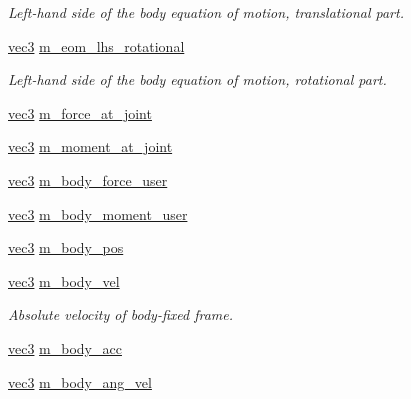 \begin{CompactItemize}
\begin{CompactList}\small\item\em Left-hand side of the body equation of motion, translational part. \item\end{CompactList}\item 
\hypertarget{structbt_inverse_dynamics_1_1_rigid_body_e9529f5eab0aada265b62815c12dcaaf}{
\hyperlink{classbt_inverse_dynamics_1_1vec3}{vec3} \hyperlink{structbt_inverse_dynamics_1_1_rigid_body_e9529f5eab0aada265b62815c12dcaaf}{m\_\-eom\_\-lhs\_\-rotational}}
\label{structbt_inverse_dynamics_1_1_rigid_body_e9529f5eab0aada265b62815c12dcaaf}

\begin{CompactList}\small\item\em Left-hand side of the body equation of motion, rotational part. \item\end{CompactList}\item 
\hyperlink{classbt_inverse_dynamics_1_1vec3}{vec3} \hyperlink{structbt_inverse_dynamics_1_1_rigid_body_00b16b69c8a91774162c934ca8ec1e2c}{m\_\-force\_\-at\_\-joint}
\item 
\hyperlink{classbt_inverse_dynamics_1_1vec3}{vec3} \hyperlink{structbt_inverse_dynamics_1_1_rigid_body_e72019499bdedb8dc12131a48b3a243c}{m\_\-moment\_\-at\_\-joint}
\item 
\hyperlink{classbt_inverse_dynamics_1_1vec3}{vec3} \hyperlink{structbt_inverse_dynamics_1_1_rigid_body_c0d70c45cc5e1876fb7aba320293a7fb}{m\_\-body\_\-force\_\-user}
\item 
\hyperlink{classbt_inverse_dynamics_1_1vec3}{vec3} \hyperlink{structbt_inverse_dynamics_1_1_rigid_body_2525b72b49dff7c73e9d4056e6e13411}{m\_\-body\_\-moment\_\-user}
\item 
\hyperlink{classbt_inverse_dynamics_1_1vec3}{vec3} \hyperlink{structbt_inverse_dynamics_1_1_rigid_body_be1a189ee858529b691fe72beb819e5f}{m\_\-body\_\-pos}
\item 
\hypertarget{structbt_inverse_dynamics_1_1_rigid_body_72cf1e877fe50ff6d927001c35d9a002}{
\hyperlink{classbt_inverse_dynamics_1_1vec3}{vec3} \hyperlink{structbt_inverse_dynamics_1_1_rigid_body_72cf1e877fe50ff6d927001c35d9a002}{m\_\-body\_\-vel}}
\label{structbt_inverse_dynamics_1_1_rigid_body_72cf1e877fe50ff6d927001c35d9a002}

\begin{CompactList}\small\item\em Absolute velocity of body-fixed frame. \item\end{CompactList}\item 
\hyperlink{classbt_inverse_dynamics_1_1vec3}{vec3} \hyperlink{structbt_inverse_dynamics_1_1_rigid_body_67bb39b2dbbd0180395b251bdbae00c7}{m\_\-body\_\-acc}
\item 
\hypertarget{structbt_inverse_dynamics_1_1_rigid_body_4996f2d7851b6b69f77661a67cda7b59}{
\hyperlink{classbt_inverse_dynamics_1_1vec3}{vec3} \hyperlink{structbt_inverse_dynamics_1_1_rigid_body_4996f2d7851b6b69f77661a67cda7b59}{m\_\-body\_\-ang\_\-vel}}
\label{structbt_inverse_dynamics_1_1_rigid_body_4996f2d7851b6b69f77661a67cda7b59}


\end{CompactItemize}
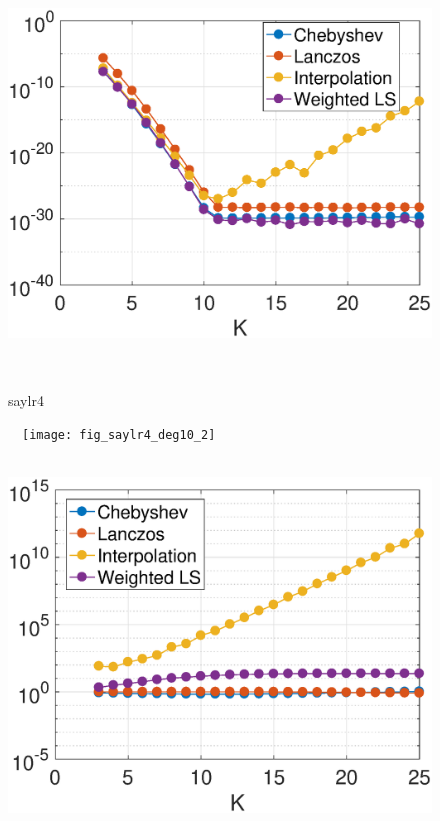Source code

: \documentclass{article}
\begin{document}
\begin{figure}[bth]
\begin{minipage}[m]{0.44\linewidth}
\centerline{~~\includegraphics[width=.95\linewidth]{fig_cage9_err_const_b2}}
\end{minipage}\\
\begin{minipage}[m]{0.1\linewidth}
\centerline{\small{saylr4}}
\end{minipage}
\begin{minipage}[m]{0.44\linewidth}
\centerline{~~\texttt{[image: fig\_saylr4\_deg10\_2]}}
\end{minipage}
\begin{minipage}[m]{0.44\linewidth}
\centerline{~~\includegraphics[width=.95\linewidth]{fig_saylr4_err_const_b2}}
\end{minipage}\\

\end{figure}
\end{document}
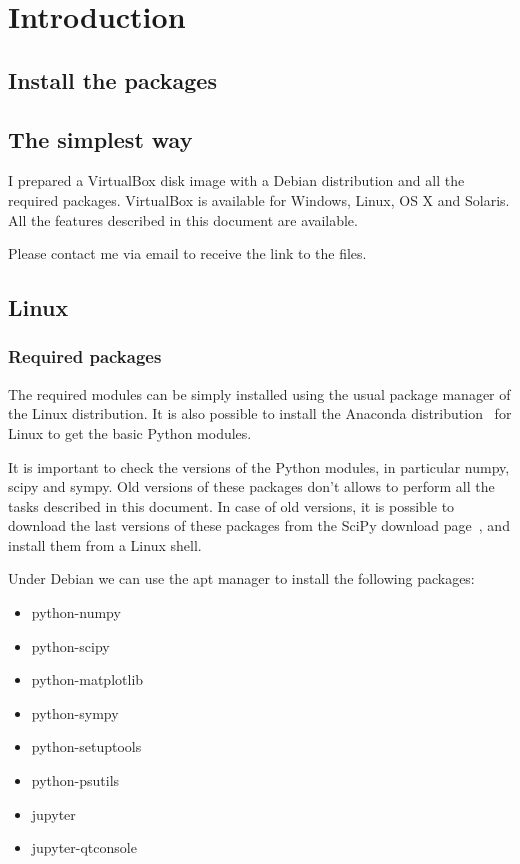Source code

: \chapter{Introduction}

\section{Install the packages}

\section{The simplest way}
I prepared a VirtualBox disk image \cite{VIRTUALBOX} with a Debian distribution 
and all the required packages. VirtualBox is available for Windows, Linux, 
OS X and Solaris. All the features described in this document are available.

Please contact me via email to receive the link to the files.

\section{Linux}

\subsection{Required packages}

The required modules can be simply installed using the usual package manager 
of the Linux distribution.
It is also possible to install the Anaconda distribution~\cite{ANACONDA} for 
Linux to get the basic Python modules.

It is important to check the versions of the Python modules, in particular 
numpy, scipy and sympy. Old versions of these packages don't allows to perform 
all the tasks described in this document.
In case of old versions, it is possible to download the last versions of these 
packages 
from the SciPy download page~\cite{SCIPYDOWNLOAD}, and install them from a 
Linux 
shell.

Under Debian we can use the apt manager to install the 
following packages:
\begin{itemize}
\item python-numpy
\item python-scipy
\item python-matplotlib 
\item python-sympy
\item python-setuptools
\item python-psutils
\item jupyter
\item jupyter-qtconsole
\end{itemize}


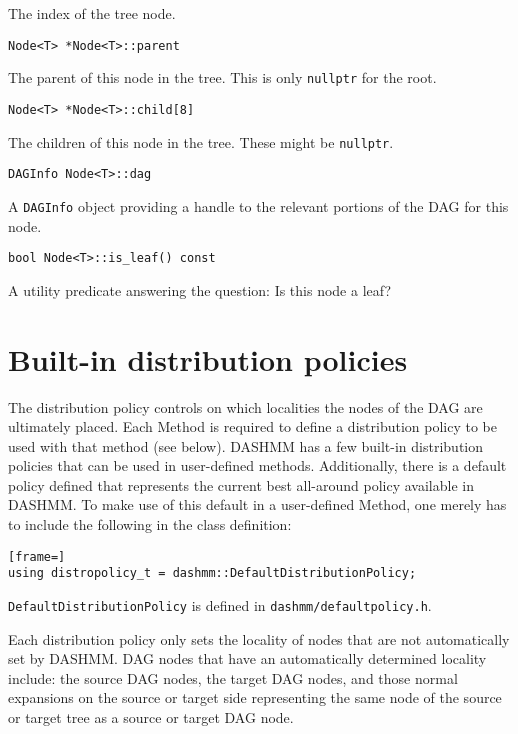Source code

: \noindent The index of the tree node.

\begin{lstlisting}
Node<T> *Node<T>::parent
\end{lstlisting}

\noindent The parent of this node in the tree. This is only \texttt{nullptr} for
the root.

\begin{lstlisting}
Node<T> *Node<T>::child[8]
\end{lstlisting}

\noindent The children of this node in the tree. These might be
\texttt{nullptr}.

\begin{lstlisting}
DAGInfo Node<T>::dag
\end{lstlisting}

\noindent A \texttt{DAGInfo} object providing a handle to the relevant portions
of the DAG for this node.

\begin{lstlisting}
bool Node<T>::is_leaf() const
\end{lstlisting}

\noindent A utility predicate answering the question: Is this node a leaf?


\section{Built-in distribution policies}

The distribution policy controls on which localities the nodes of the DAG
are ultimately placed. Each Method is required to define a distribution policy
to be used with that method (see below). DASHMM has a few built-in distribution
policies that can be used in user-defined methods. Additionally, there is a
default policy defined that represents the current best all-around policy
available in DASHMM. To make use of this default in a user-defined Method,
one merely has to include the following in the class definition:

\begin{lstlisting}[frame=]
using distropolicy_t = dashmm::DefaultDistributionPolicy;
\end{lstlisting}

\noindent \texttt{DefaultDistributionPolicy} is defined in
\texttt{dashmm/defaultpolicy.h}.

Each distribution policy only sets the locality of nodes that are not
automatically set by DASHMM. DAG nodes that have an automatically determined
locality include: the source DAG nodes, the target DAG nodes, and those
normal expansions on the source or target side representing the same node of
the source or target tree as a source or target DAG node.

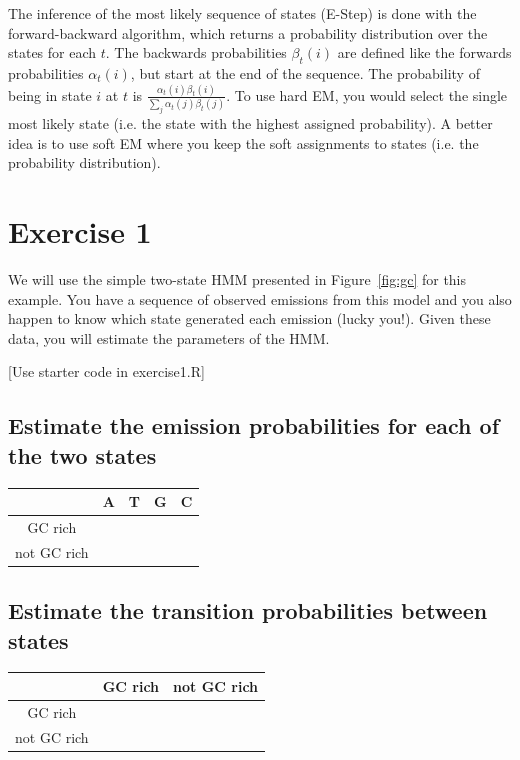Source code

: \documentclass[11pt, oneside]{article}
\begin{document}
The inference of the most likely sequence of states (E-Step) is done with the forward-backward algorithm, which returns a probability distribution over the states for each $t$. The backwards probabilities $\beta_t(i)$ are defined like the forwards probabilities $\alpha_t(i)$, but start at the end of the sequence. The probability of being in state $i$ at $t$ is $\frac{\alpha_t(i)\beta_t(i)}{\sum_j \alpha_t(j)\beta_t(j)}$. To use hard EM, you would select the single most likely state (i.e. the state with the highest assigned probability). A better idea is to use soft EM where you keep the soft assignments to states (i.e. the probability distribution).


\section{Exercise 1}
We will use the simple two-state HMM presented in Figure~\ref{fig:gc} for this example.
You have a sequence of observed emissions from this model and you also happen to know which state generated each emission (lucky you!). 
Given these data, you will estimate the parameters of the HMM.

[Use starter code in exercise1.R]

\subsection{Estimate the emission probabilities for each of the two states}
\begin{table}[H]
\centering
\begin{tabular}{|c|c|c|c|c|}
\hline
& A & T & G & C \\\hline
GC rich & & & &  \\\hline
not GC rich & & & & \\\hline
\end{tabular}
\end{table}

\subsection{Estimate the transition probabilities between states}
\begin{table}[H]
\centering
\begin{tabular}{|c|c|c|}
\hline
& GC rich & not GC rich \\\hline
GC rich & &  \\\hline
not GC rich & &  \\\hline
\end{tabular}
\end{table}
\end{document}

• Problem statement: Within the data above, the lines from the one with "Node<T> *Node<T>::child[8]" to the one with "available in DASHMM." must be repeated exactly; no other line belongs in the answer.

• Answer box:
Node<T> *Node<T>::child[8]
\end{lstlisting}

\noindent The children of this node in the tree. These might be
\texttt{nullptr}.

\begin{lstlisting}
DAGInfo Node<T>::dag
\end{lstlisting}

\noindent A \texttt{DAGInfo} object providing a handle to the relevant portions
of the DAG for this node.

\begin{lstlisting}
bool Node<T>::is_leaf() const
\end{lstlisting}

\noindent A utility predicate answering the question: Is this node a leaf?


\section{Built-in distribution policies}

The distribution policy controls on which localities the nodes of the DAG
are ultimately placed. Each Method is required to define a distribution policy
to be used with that method (see below). DASHMM has a few built-in distribution
policies that can be used in user-defined methods. Additionally, there is a
default policy defined that represents the current best all-around policy
available in DASHMM. To make use of this default in a user-defined Method,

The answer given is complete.